I have mixed feelings about 2009. I think man, where on earth did the time go? I thought it was just 1996? How is it 2009 already? Scary. Time goes way too quickly (unless you’re waiting). I am excited for this year in that our first baby will be born. I can’t wait to meet this little person that will forever be apart of our world. But then I also have mixed feelings as it will no longer be just Mark and me. We have to grow up a bit more, take on a bit more responsibility, sleep less, be more disciplined, etc. That’s scary too. This puppy has taught us that we’re definitely not super disciplined. But we will be. We have time to get there.

I’m curious about 2009. I wonder if some of the dreams/desires of my heart will come true this year . . . specifically in the area of my calling and using my gifts for Kingdom purposes. I feel like it’s been a while since I served, ministered, did anything that was really eternity driven. Yes, we are good witnesses wherever we go, we sow seed into the Kingdom through our finances, we try to help whoever we can, but it seems like all that is very small. Maybe I’m wrong. I just feel like there’s a lot more. There’s stuff in me that’s got to get used or I fear that it will dry up. I feel like some major growth needs to happen for me spiritually, so I’m hoping for that. I’m setting that as a purpose for this year.

I also hope that we get to travel and spend some time in the sun this year. Granted, I’ll be large for about 4 or 5 months of the year, so it’s not an idea time to lay out in the sun or travel. Traveling with a baby will be a big adventure for us. I don’t think that we’ll be making a trip over the pond to England this year. Maybe next year?

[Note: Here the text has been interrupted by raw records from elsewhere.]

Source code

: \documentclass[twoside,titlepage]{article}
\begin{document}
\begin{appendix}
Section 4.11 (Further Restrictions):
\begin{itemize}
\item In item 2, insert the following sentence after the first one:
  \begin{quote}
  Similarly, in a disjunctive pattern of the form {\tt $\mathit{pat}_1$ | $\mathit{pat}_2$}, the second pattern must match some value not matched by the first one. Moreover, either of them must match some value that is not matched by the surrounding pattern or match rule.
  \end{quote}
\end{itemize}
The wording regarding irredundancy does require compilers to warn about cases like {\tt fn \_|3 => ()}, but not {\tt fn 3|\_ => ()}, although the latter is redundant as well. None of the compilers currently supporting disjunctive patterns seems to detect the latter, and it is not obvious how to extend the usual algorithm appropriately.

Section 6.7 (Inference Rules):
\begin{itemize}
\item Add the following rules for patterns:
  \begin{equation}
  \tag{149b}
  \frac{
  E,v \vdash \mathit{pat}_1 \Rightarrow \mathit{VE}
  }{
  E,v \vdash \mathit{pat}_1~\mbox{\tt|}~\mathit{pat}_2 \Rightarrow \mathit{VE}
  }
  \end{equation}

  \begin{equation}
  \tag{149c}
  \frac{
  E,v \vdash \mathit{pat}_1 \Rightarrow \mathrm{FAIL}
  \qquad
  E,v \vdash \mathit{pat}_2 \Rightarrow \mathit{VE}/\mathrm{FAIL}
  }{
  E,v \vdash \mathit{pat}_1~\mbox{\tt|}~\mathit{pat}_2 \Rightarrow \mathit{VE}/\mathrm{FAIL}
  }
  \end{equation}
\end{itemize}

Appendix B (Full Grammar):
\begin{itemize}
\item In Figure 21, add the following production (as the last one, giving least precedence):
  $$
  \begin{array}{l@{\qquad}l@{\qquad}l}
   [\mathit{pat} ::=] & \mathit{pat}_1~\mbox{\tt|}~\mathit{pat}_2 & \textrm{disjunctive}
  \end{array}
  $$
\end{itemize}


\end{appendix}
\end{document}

And my waiting time is about up . . . Happy New Year to you all! I do hope and pray that this new year is one of the best yet for all of you.

Lots of love!
M, M, and Baby (not an M)

3 thoughts on “turning waiting time into blogging time

  1. "The world hasn't gone upside down because Micah has to wait" ~ that line made me laugh! You sound like me:-) Oh, my friend, I know exactly how you feel that it'll never again be just you & Mark. That's exactly how I felt. I remember that so well. Yes, you will have to grow up a bit, take on more responsibility, sleep less, be more disciplined, etc but those are not bad things and the joy and love and wonder that children bring ~ well, nothing compares! You are in for your greatest blessing and your heart is going to want to explode with the love and joy you will feel when you finally meet the newest little Hayden!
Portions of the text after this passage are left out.